Here are some of the performance counters for some of the modules:
- active: number of cycle the module was active
- inactive: number of cycle the module was inactive
- valid: number of cycle the buffer contains element
- ready: number of cycle the buffer was not full
- stall: number of cycle the buffer was full
- starve: number of cycle the buffer was empty
- nelem: number elements in the buffer after simulation
- cont_inactive: number of cycles the module continuously inactive right before the end of the simulation. Used to determine deadlock.
You can run python3 bin/annotate.py
in <gendir>/tungsten
that will backward annotate some of
these module states to the virtual unit dataflow graph in <gendir>/pir/out/dot/gsim.html
.
--format=cycle
will mark each edge with with a number in [#]
, where the number indicates number of elements sent on the network link. --format=pct
will annotate the activation, starve, and stall rate of the link as a percentage of runtime. The default format for the graph is cycle
if the program deadlocks, and pct
if the program succeeded.
If your app finished without deadlock, the graph will look like
The edge is annotated with
- a: percentage of the runtime the link is active
- !v: percentage of the runtime the link is not valid/starving
- !r: percentage of the runtime the link is not ready/stalling
If most of the links are running at a low active rate, the app is DRAM-bound (in this example), imbalanced, or lack of retiming.
-
You can tell weather the app is DRAM-bound by looking at achieved DRAM bandwidth printed during simulation, or in
<gendir>/log/runp2p.log
.bin/log
also parses this number. Compare this number with theoretical maximum of the memory technology, specified with--mem-tech
. -
If your app has link with large
!r
value, that link is stalling a lot which bottlenecks the performance. You need to add retiming along that path to improve runtime. -
If your app is imbalanced, find the VU with highest output link activation rate, and parallelize around this VU. Hover over the VU to find the corresponding controller source code line number.
If your app finished with deadlock, the graph will look like
The edge are marked with edge IDs, and the number under the edge ID within the bracket are number of cycle the edge was active.
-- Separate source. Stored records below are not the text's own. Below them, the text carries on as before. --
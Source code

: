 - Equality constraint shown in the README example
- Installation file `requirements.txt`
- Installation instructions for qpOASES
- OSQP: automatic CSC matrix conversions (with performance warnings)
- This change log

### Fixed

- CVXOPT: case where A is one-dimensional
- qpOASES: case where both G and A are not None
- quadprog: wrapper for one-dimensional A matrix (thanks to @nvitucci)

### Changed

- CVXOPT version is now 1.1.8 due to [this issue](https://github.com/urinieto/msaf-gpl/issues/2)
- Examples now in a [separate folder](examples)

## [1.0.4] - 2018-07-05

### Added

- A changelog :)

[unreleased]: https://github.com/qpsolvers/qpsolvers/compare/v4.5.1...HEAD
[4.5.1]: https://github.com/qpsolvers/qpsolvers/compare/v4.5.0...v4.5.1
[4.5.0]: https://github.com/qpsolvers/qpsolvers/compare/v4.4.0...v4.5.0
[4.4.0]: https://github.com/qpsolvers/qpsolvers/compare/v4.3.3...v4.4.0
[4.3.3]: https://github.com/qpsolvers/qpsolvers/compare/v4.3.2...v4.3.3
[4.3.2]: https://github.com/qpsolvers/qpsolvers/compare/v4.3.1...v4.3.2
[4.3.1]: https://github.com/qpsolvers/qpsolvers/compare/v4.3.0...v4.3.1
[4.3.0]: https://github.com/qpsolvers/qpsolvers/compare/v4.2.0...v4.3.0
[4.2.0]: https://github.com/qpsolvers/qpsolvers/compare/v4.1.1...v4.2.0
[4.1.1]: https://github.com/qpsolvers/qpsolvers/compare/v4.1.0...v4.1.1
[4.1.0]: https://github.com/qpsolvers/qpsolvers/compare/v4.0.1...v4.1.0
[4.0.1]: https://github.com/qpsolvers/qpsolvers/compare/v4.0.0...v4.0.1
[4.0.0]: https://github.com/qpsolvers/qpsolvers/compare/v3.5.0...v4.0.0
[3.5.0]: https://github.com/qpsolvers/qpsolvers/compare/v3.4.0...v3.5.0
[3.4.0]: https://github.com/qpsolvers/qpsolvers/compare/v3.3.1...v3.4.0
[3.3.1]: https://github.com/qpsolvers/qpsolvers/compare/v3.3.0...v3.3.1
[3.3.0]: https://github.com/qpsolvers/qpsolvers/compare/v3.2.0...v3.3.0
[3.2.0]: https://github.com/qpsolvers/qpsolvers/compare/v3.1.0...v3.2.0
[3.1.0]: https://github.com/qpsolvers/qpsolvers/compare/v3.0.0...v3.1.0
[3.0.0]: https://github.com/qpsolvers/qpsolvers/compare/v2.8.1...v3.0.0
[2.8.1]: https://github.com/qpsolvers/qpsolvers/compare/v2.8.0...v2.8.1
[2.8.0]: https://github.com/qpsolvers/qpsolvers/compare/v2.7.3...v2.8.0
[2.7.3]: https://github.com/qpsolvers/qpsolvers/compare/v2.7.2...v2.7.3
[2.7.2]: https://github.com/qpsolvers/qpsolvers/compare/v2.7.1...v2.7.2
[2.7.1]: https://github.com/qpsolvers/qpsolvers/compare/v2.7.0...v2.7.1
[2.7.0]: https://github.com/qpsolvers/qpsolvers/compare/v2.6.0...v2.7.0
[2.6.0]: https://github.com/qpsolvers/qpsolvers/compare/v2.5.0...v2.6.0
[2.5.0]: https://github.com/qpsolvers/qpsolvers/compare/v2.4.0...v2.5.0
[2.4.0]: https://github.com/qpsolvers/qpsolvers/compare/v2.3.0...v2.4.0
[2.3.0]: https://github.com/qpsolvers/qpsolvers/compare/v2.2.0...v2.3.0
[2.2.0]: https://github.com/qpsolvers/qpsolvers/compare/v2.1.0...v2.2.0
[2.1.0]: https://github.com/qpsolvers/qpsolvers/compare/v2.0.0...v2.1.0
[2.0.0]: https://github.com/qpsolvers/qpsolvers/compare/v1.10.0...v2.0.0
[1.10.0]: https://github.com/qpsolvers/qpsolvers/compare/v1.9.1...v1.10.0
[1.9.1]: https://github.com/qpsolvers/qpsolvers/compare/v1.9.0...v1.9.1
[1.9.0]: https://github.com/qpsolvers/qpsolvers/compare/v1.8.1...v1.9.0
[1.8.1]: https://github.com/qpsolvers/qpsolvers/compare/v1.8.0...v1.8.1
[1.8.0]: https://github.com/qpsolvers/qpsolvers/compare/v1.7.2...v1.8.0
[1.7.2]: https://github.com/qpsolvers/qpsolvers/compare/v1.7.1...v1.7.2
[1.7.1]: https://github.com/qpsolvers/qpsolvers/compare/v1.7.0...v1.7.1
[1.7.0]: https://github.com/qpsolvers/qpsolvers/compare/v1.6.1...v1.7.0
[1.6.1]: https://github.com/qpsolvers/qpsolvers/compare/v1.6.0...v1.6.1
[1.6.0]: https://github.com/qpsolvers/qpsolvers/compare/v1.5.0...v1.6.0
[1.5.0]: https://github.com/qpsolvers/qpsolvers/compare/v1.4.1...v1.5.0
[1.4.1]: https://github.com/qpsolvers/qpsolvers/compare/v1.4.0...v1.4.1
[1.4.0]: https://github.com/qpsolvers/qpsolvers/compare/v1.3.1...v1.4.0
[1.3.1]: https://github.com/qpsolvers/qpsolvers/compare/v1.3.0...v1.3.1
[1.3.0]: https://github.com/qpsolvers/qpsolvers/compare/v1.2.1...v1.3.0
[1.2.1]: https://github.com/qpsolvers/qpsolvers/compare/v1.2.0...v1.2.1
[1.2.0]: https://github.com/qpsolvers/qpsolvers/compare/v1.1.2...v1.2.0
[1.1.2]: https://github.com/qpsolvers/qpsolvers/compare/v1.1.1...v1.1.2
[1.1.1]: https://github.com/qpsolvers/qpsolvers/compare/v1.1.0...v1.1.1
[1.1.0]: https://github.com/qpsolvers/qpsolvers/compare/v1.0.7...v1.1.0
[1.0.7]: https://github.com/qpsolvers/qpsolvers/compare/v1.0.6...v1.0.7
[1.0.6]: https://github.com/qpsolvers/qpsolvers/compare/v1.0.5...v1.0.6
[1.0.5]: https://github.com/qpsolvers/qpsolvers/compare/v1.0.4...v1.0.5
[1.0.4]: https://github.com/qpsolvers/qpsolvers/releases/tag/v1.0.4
The color of the label means:
- green: the edge as sent number of elements expected by static analysis of the compiler.
- yellow: the edge is stalling
- red: the edge is starving
The expected number of elements sent on a link analyzed by the compiler is shown as count=<#>
when
hovering over the link label.
If count is not printed, it means the expected number of elements cannot be statically analyzed either because the producer is under a controller with data-dependent iterations or a streaming stateless controller. If the count cannot be statically analyzed, the edge will be in red even if all expected elements were sent over the link.
To debug deadlocking, starting from draining point of the app, which are edges that go to host node, traverse the graph backward and find the first node that have both red and yellow output links. The yellow output links are likely be the issue.